Libby Nelson at Vox reports the efforts to convince people on the right about the wonders of the Core aren't working:
The big political narrative around the Common Core this summer is that the national education standards pit Republicans against Republicans.
Jeb Bush, Chris Christie and the Chamber of Commerce support the standards. The Tea Party decries them as "Obamacore." Louisiana Gov. Bobby Jindal, a onetime supporter of the standards, has turned against them; Jindal's top education official, a high-profile education reformer, still supports them.
But the Pew Research Center's recent profile of American political views destroys the assumption that these divides mean the Common Core is contentious among Republican voters.
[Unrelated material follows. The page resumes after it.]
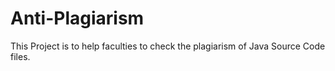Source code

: # Anti-Plagiarism
This Project is to help faculties to check the plagiarism of Java Source Code files.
Business-friendly conservatives (the establishment base) and cultural conservatives (the tea party base) who know about the standards oppose them at identical levels.
Supporters might hope otherwise, but the fight in the Republican Party is over and the standards have lost.
Pew divided the anchors of the Republican party into two groups in its new report on Americans' political beliefs. They call those groups steadfast conservatives and business conservatives, but they could just as easily call them tea party Republicans (religious, culturally conservative, angry at the federal government) and country club Republicans (wealthy, pro-Wall Street suburbanites).
The findings on the two groups' beliefs back up much of the establishment-versus-insurgency narrative. They disagree on immigration, on foreign affairs, on homosexuality, and on whether what's good for Wall Street is good for America.
But they agree on Common Core, identically: 61 percent of both groups oppose the standards.
This is a huge failure for the US Chamber of Commerce. The group spent much of the past year making a case for the standards from a business perspective.
The chamber argued that high, uniform expectations in math and language arts will produce better workers and a stronger economy. They made slick videos. They published op-eds. Yet they failed to convince even their core constituency — business conservatives.
This is why CCSS is doomed to failure and will see repeal in state after state - when business entities spend millions on pro-CCSS propaganda and can't even convince their own business-friendly constituencies that the Core is the most wonderful thing ever, it's difficult to see how the negative trajectory of CCSS support can be turned around.